Setelah check out, aku mengikutinya memasuki Rubicon hitam yang disewanya per bulan. Sebelum menjalankan mobilnya, Ibo meraih ponsel dari saku jaketmya. Tak kuduga, ia mencabut chip di dalamnya, kemudian membuang kartu sim nomor yang dipakainya ke luar jendela. Aku terheran-heran karena kemudian lelaki itu menggantinya sengan kartu baru yang sejenis, namun terbitan provider lokal. Aku mencoba memahami tindakannya itu mungkin untuk menghilangkan jejak yang bisa terlacak.
“Mana nomormu? Aku ganti pakai kartu lokal. Bisa minta tolong simpankan?” pintanya seraya menyerahkan gawainya kepadaku.
Seketika aku teringat pertamankali bertemu dengannya di masjid Örtakoy. Saat itu, ia menyerahkan ponselnya untuk kuisi dengan nomorku dan Haydar. Persis seperti saat ini. Itu karena ia tak pernah menghafal nomor ponsel sendiri.
“Kamu bisa menyetir?” tanyanya sambil memasang kaca mata hitamnya.
Aku menggeleng.

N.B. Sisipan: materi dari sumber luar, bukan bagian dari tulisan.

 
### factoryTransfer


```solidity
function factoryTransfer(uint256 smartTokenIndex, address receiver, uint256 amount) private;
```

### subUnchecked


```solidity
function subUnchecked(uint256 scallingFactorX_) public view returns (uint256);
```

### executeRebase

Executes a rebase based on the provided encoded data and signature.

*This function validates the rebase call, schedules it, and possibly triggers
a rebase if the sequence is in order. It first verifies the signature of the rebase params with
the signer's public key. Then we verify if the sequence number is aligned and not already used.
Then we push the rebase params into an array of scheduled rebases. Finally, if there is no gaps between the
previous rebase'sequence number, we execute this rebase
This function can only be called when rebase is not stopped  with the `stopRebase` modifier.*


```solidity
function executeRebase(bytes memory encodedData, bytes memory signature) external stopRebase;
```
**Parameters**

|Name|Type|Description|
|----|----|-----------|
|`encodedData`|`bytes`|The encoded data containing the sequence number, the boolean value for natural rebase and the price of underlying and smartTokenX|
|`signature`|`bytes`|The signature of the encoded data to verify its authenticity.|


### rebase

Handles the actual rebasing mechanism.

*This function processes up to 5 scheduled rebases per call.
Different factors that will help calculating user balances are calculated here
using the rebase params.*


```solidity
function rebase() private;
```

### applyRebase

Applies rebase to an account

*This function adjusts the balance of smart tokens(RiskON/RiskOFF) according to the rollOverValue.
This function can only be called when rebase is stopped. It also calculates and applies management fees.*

Dari dulu keinginanku untuk bisa membawa mobil sendiri, tak pernah kesampaian. Padahal, dulu Ayah mengizinkan jika aku sudah duduk di bangku kuliah. Seandainya tak terjadi peristiwa konyol itu, mungkin aku sudah mahir dan ke mana-mana bisa menyetir sendiri. Sedangkan mobil pick-up punyaku untuk keperluan warung saja, aku harus menggaji Mang Nanang sebagai sopir, atau dikendarai Yudha.
“Kalau kamu tak bisa, aku harus minta tolong GPS buat memandu perjalanan. Aku kan tak tahu arah.”

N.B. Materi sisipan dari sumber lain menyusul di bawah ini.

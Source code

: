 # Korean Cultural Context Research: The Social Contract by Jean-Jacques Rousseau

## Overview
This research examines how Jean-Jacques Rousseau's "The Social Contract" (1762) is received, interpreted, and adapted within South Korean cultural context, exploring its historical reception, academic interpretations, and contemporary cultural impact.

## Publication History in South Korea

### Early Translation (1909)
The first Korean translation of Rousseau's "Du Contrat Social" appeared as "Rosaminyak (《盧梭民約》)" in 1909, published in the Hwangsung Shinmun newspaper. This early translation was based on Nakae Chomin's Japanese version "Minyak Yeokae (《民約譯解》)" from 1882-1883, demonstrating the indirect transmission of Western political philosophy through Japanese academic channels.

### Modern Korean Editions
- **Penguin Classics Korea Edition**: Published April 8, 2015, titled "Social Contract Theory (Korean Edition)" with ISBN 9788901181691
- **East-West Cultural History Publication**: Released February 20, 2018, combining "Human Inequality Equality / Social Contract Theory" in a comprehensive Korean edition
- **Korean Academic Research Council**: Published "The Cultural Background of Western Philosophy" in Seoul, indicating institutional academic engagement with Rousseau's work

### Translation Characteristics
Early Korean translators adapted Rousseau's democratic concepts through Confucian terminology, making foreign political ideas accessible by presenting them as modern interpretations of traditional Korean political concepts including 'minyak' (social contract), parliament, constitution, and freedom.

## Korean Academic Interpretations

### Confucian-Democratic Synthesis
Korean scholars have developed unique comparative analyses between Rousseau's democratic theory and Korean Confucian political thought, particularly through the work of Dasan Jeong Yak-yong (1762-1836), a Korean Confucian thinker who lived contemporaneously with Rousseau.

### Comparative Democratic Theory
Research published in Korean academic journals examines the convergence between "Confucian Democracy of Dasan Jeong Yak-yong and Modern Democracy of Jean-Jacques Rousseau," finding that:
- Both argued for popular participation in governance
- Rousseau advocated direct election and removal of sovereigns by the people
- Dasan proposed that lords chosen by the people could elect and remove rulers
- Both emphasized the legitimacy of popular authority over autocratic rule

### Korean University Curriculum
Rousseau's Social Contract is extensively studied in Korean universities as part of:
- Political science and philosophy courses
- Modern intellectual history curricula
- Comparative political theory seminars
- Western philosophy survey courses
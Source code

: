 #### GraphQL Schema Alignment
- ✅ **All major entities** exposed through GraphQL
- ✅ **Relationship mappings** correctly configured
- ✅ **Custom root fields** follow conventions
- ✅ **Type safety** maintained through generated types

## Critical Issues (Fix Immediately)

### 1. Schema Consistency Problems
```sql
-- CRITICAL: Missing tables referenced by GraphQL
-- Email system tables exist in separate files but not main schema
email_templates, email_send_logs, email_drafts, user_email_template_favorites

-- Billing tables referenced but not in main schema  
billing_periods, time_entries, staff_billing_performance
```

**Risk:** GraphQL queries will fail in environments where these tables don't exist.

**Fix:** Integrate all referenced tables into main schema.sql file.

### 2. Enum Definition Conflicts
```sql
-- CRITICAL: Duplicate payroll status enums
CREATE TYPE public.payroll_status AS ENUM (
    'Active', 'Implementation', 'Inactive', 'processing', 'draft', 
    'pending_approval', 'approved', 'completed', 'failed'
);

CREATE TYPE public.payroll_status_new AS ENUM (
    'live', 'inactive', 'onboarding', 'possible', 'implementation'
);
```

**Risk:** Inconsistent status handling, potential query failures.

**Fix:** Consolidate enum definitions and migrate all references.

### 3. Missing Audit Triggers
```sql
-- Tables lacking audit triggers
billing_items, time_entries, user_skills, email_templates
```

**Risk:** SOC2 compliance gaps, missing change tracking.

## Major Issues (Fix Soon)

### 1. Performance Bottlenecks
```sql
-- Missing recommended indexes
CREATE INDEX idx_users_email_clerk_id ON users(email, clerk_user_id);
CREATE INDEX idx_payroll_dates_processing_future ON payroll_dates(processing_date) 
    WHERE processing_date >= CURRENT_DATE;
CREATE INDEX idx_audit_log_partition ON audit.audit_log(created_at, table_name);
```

Kali ini aku paham maksudnya. Aku membantu menyetel GPS dengan memasukkan alamat di kotaku. Setelah terpasang dengan baik, ia mulai menggerakkan kendaraannya.
“Aku antar kamu ke rumah, ambil anakmu, lalu kita langsung berangkat ke tempat kamu berjualan di kebun itu. Tak jauh dari rumah orang tuamu, kan?” tanyanya memastikan langkah selanjutnya.
Aku terdiam karena masih bingung berpikir. Jika ia nekat mengantarku sampai rumah, alamat akan terjadi kekacauan. Belum lagi Yudha yang akan menjemputku sore ini setelah kemarin kubatalkan. Aku harus merencanakan sesuatu agar tak terjadi salah paham.
“Aku tak bisa lergi bersamamu. Ayah-ibuku akan curiga, begitu pun dengan tunanganku. Ia akan menjemputku sore ini,” ujarku.
Ia terlihat mengerutkan kening. Kentara sekali ia pun bingung dengan keadaan yang kuhadapi ini.
"Ok, tamam, tamam. I see! Aku akan mengikutimu dari belakang.” Akhirnya, ia mau memahami.
“Sampai di sana, kamu mau menginap di mana? Banyak hotel di dekat tempat wisata dekat perkebunan. Nanti kamu pilih saja, terus kabari aku.”